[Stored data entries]
• • •

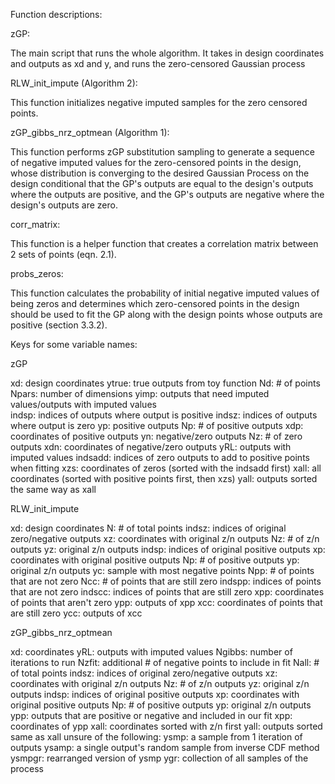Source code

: Function descriptions:

zGP:

The main script that runs the whole algorithm.
It takes in design coordinates and outputs as xd and y, and runs the zero-censored Gaussian process

RLW_init_impute (Algorithm 2):

This function initializes negative imputed samples for the zero censored points.

zGP_gibbs_nrz_optmean (Algorithm 1):

This function performs zGP substitution sampling to generate a sequence of negative imputed values for the zero-censored points in the design,
whose distribution is converging to the desired Gaussian Process on the design conditional that the GP's outputs are equal to the design's outputs where the outputs are positive,
and the GP's outputs are negative where the design's outputs are zero.

corr_matrix:

This function is a helper function that creates a correlation matrix between 2 sets of points (eqn. 2.1).

probs_zeros:

This function calculates the probability of initial negative imputed values of being zeros and determines which zero-censored points in the design should be used to fit the GP along with the
design points whose outputs are positive (section 3.3.2).

Keys for some variable names:

zGP

xd: design coordinates
ytrue: true outputs from toy function
Nd: # of points
Npars: number of dimensions
yimp: outputs that need imputed values/outputs with imputed values    
indsp: indices of outputs where output is positive
indsz: indices of outputs where output is zero
yp: positive outputs
Np: # of positive outputs
xdp: coordinates of positive outputs
yn: negative/zero outputs
Nz: # of zero outputs
xdn: coordinates of negative/zero outputs
yRL: outputs with imputed values
indsadd: indices of zero outputs to add to positive points when fitting
xzs: coordinates of zeros (sorted with the indsadd first)
xall: all coordinates (sorted with positive points first, then xzs)
yall: outputs sorted the same way as xall

RLW_init_impute

xd: design coordinates
N: # of total points
indsz: indices of original zero/negative outputs
xz: coordinates with original z/n outputs
Nz: # of z/n outputs
yz: original z/n outputs
indsp: indices of original positive outputs
xp: coordinates with original positive outputs
Np: # of positive outputs
yp: original z/n outputs
yc: sample with most negative points
Npp: # of points that are not zero
Ncc: # of points that are still zero
indspp: indices of points that are not zero
indscc: indices of points that are still zero
xpp: coordinates of points that aren't zero
ypp: outputs of xpp
xcc: coordinates of points that are still zero
ycc: outputs of xcc

zGP_gibbs_nrz_optmean

xd: coordinates
yRL: outputs with imputed values
Ngibbs: number of iterations to run
Nzfit: additional # of negative points to include in fit
Nall: # of total points
indsz: indices of original zero/negative outputs
xz: coordinates with original z/n outputs
Nz: # of z/n outputs
yz: original z/n outputs
indsp: indices of original positive outputs
xp: coordinates with original positive outputs
Np: # of positive outputs
yp: original z/n outputs
ypp: outputs that are positive or negative and included in our fit
xpp: coordinates of ypp
xall: coordinates sorted with z/n first   yall: outputs sorted same as xall
unsure of the following:
ysmp: a sample from 1 iteration of outputs
ysamp: a single output's random sample from inverse CDF method
ysmpgr: rearranged version of ysmp
ygr: collection of all samples of the process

• • •

- Requirement -
All of the data above is to be repeated exactly, with the pictures left out.

- Expected answer -
Source code

: Function descriptions:

zGP:

The main script that runs the whole algorithm.
It takes in design coordinates and outputs as xd and y, and runs the zero-censored Gaussian process

RLW_init_impute (Algorithm 2):

This function initializes negative imputed samples for the zero censored points.

zGP_gibbs_nrz_optmean (Algorithm 1):

This function performs zGP substitution sampling to generate a sequence of negative imputed values for the zero-censored points in the design,
whose distribution is converging to the desired Gaussian Process on the design conditional that the GP's outputs are equal to the design's outputs where the outputs are positive,
and the GP's outputs are negative where the design's outputs are zero.

corr_matrix:

This function is a helper function that creates a correlation matrix between 2 sets of points (eqn. 2.1).

probs_zeros:

This function calculates the probability of initial negative imputed values of being zeros and determines which zero-censored points in the design should be used to fit the GP along with the
design points whose outputs are positive (section 3.3.2).

Keys for some variable names:

zGP

xd: design coordinates
ytrue: true outputs from toy function
Nd: # of points
Npars: number of dimensions
yimp: outputs that need imputed values/outputs with imputed values    
indsp: indices of outputs where output is positive
indsz: indices of outputs where output is zero
yp: positive outputs
Np: # of positive outputs
xdp: coordinates of positive outputs
yn: negative/zero outputs
Nz: # of zero outputs
xdn: coordinates of negative/zero outputs
yRL: outputs with imputed values
indsadd: indices of zero outputs to add to positive points when fitting
xzs: coordinates of zeros (sorted with the indsadd first)
xall: all coordinates (sorted with positive points first, then xzs)
yall: outputs sorted the same way as xall

RLW_init_impute

xd: design coordinates
N: # of total points
indsz: indices of original zero/negative outputs
xz: coordinates with original z/n outputs
Nz: # of z/n outputs
yz: original z/n outputs
indsp: indices of original positive outputs
xp: coordinates with original positive outputs
Np: # of positive outputs
yp: original z/n outputs
yc: sample with most negative points
Npp: # of points that are not zero
Ncc: # of points that are still zero
indspp: indices of points that are not zero
indscc: indices of points that are still zero
xpp: coordinates of points that aren't zero
ypp: outputs of xpp
xcc: coordinates of points that are still zero
ycc: outputs of xcc

zGP_gibbs_nrz_optmean

xd: coordinates
yRL: outputs with imputed values
Ngibbs: number of iterations to run
Nzfit: additional # of negative points to include in fit
Nall: # of total points
indsz: indices of original zero/negative outputs
xz: coordinates with original z/n outputs
Nz: # of z/n outputs
yz: original z/n outputs
indsp: indices of original positive outputs
xp: coordinates with original positive outputs
Np: # of positive outputs
yp: original z/n outputs
ypp: outputs that are positive or negative and included in our fit
xpp: coordinates of ypp
xall: coordinates sorted with z/n first   yall: outputs sorted same as xall
unsure of the following:
ysmp: a sample from 1 iteration of outputs
ysamp: a single output's random sample from inverse CDF method
ysmpgr: rearranged version of ysmp
ygr: collection of all samples of the process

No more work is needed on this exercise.